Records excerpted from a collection
|---|
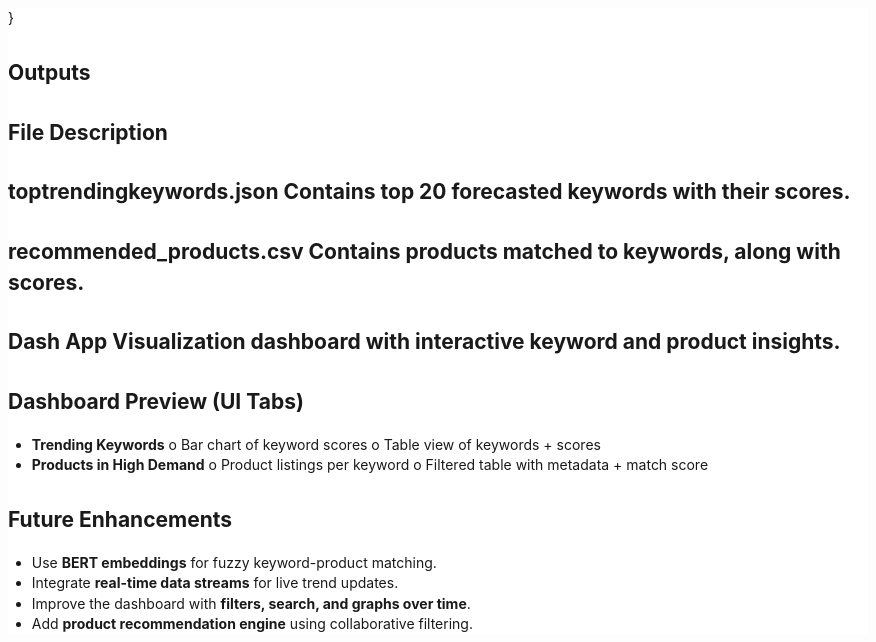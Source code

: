 }

## Outputs

## File Description

## toptrendingkeywords.json Contains top 20 forecasted keywords with their scores.

## recommended_products.csv Contains products matched to keywords, along with scores.

## Dash App Visualization dashboard with interactive keyword and product insights.

## Dashboard Preview (UI Tabs)

- **Trending Keywords**
  o Bar chart of keyword scores
  o Table view of keywords + scores
- **Products in High Demand**
  o Product listings per keyword
  o Filtered table with metadata + match score

## Future Enhancements

- Use **BERT embeddings** for fuzzy keyword-product matching.
- Integrate **real-time data streams** for live trend updates.
- Improve the dashboard with **filters, search, and graphs over time**.
- Add **product recommendation engine** using collaborative filtering.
|---|
§ TASK ITEM
Could you print, word for word, the line containing "- Improve the" and every line after it through the end of the records, and nothing else?

§ RESPONSE
- Improve the dashboard with **filters, search, and graphs over time**.
- Add **product recommendation engine** using collaborative filtering.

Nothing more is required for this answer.